A client recently asked us, as their marketing agency, to lead an internal discussion about whether it was wiser to independently brand their business units or to keep them integrated under their master brand.
A key stakeholder in one of those business units felt strongly that the recognition they enjoyed in their niche space went far beyond that of their parent organization. Others argued that supporting multiple brands would spread their marketing efforts thin and dilute the strength of their master brand.
Who was right? As is often the case, there is validity to both points of view.
The Strength of a Branded House
A brand is more than the sum of its logo, fonts and color scheme. It’s a promise that conveys what an organization is, what it does, and why that matters.

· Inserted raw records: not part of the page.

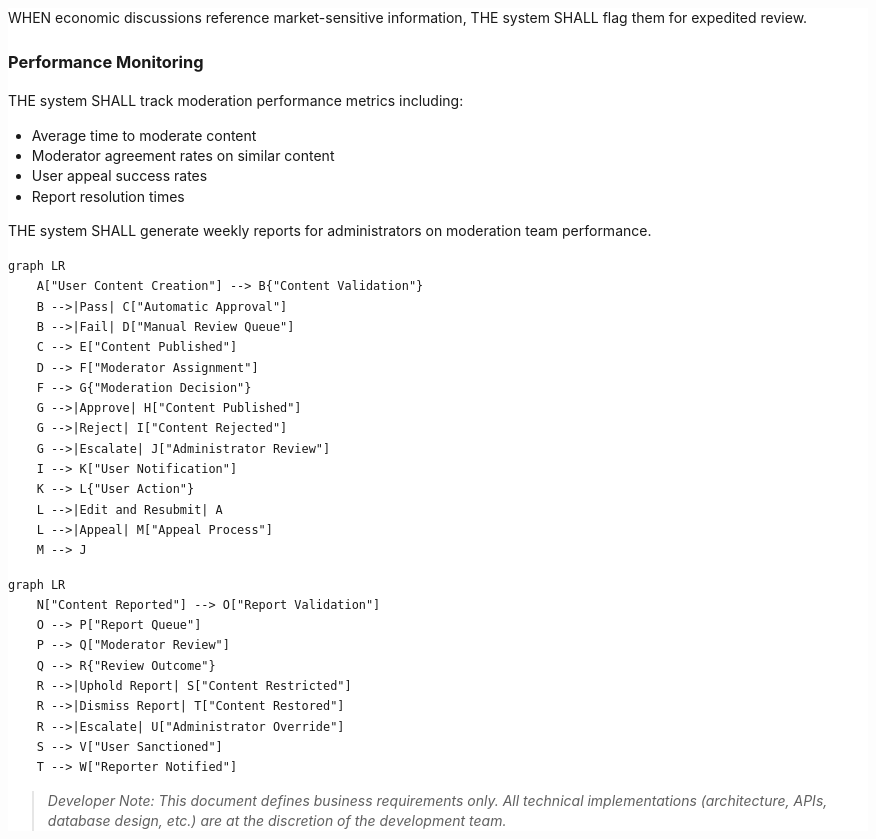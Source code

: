 WHEN economic discussions reference market-sensitive information, THE system SHALL flag them for expedited review.

### Performance Monitoring
THE system SHALL track moderation performance metrics including:
- Average time to moderate content
- Moderator agreement rates on similar content
- User appeal success rates
- Report resolution times

THE system SHALL generate weekly reports for administrators on moderation team performance.

```mermaid
graph LR
    A["User Content Creation"] --> B{"Content Validation"}
    B -->|Pass| C["Automatic Approval"]
    B -->|Fail| D["Manual Review Queue"]
    C --> E["Content Published"]
    D --> F["Moderator Assignment"]
    F --> G{"Moderation Decision"}
    G -->|Approve| H["Content Published"]
    G -->|Reject| I["Content Rejected"]
    G -->|Escalate| J["Administrator Review"]
    I --> K["User Notification"]
    K --> L{"User Action"}
    L -->|Edit and Resubmit| A
    L -->|Appeal| M["Appeal Process"]
    M --> J
```

```mermaid
graph LR
    N["Content Reported"] --> O["Report Validation"]
    O --> P["Report Queue"]
    P --> Q["Moderator Review"]
    Q --> R{"Review Outcome"}
    R -->|Uphold Report| S["Content Restricted"]
    R -->|Dismiss Report| T["Content Restored"]
    R -->|Escalate| U["Administrator Override"]
    S --> V["User Sanctioned"]
    T --> W["Reporter Notified"]
```

> *Developer Note: This document defines business requirements only. All technical implementations (architecture, APIs, database design, etc.) are at the discretion of the development team.*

A branded house, a company or organization with a singular, strong brand, has many advantages. It’s more efficient to communicate and manage, particularly when budgets are limited. It leverages the acceptance of the parent brand and can have more staying power.
A strong brand even can be a decision-making shortcut for potential customers and investors, according to a study of the role of brand in the nonprofit sector by Harvard University’s Hauser Center for Nonprofit Organizations. If they like the brand, they’re more apt to trust new offerings without doing much due diligence. (Those long lines for Apple Watches come to mind.)
But there are downsides to a branded house approach. If a company’s offerings are too broad, the brand itself may become muddy in the minds of prospects.
The Freedom of a House of Brands
In cases when a company is looking to define an offering that is counter to that of their parent brand, enter a new market or satisfy a need not fulfilled by the parent brand, independent sub-brands can be a necessity.
There are many industries where this is the norm: the auto maker serving both the economy car buyer and the luxury market; the beverage company with soda, sports drinks and water in their brand portfolio; the hotel chain with accommodations for a wide range of budgets. In each of these cases, a house of brands is required because the master brand would have been unable to reach all of their target markets with one message.
In a house of brands each brand is free to approach things their own way, they can create and leverage their own brand equity, and the parent organization is protected if things go wrong. One of the downsides is that multiple independent brands can be complicated and costly to properly manage.
In the particular case of our client, neither a branded house nor a house of brands is the right fit. A branded house would be too restrictive to the marketing efforts of the niche business units, while maintaining independent brands would dilute their organizational reach and stretch their marketing thin.
Endorsed Brands Have It Both Ways
In their case, we’ve recommended an endorsed brand approach, where the sub-brand is linked to the master brand in the logo, marketing copy, and a shared high-level promise. Like Nestle KitKat or Polo by Ralph Lauren, endorsed brands are simultaneously free to stand on their own while deriving credibility from their master brand.
This works for our client because, while the business unit does provide a unique offering, its high-level mission is closely compatible with that of the master brand. It would be unwise to be completely independent and lose out on the mindshare created by the parent organization.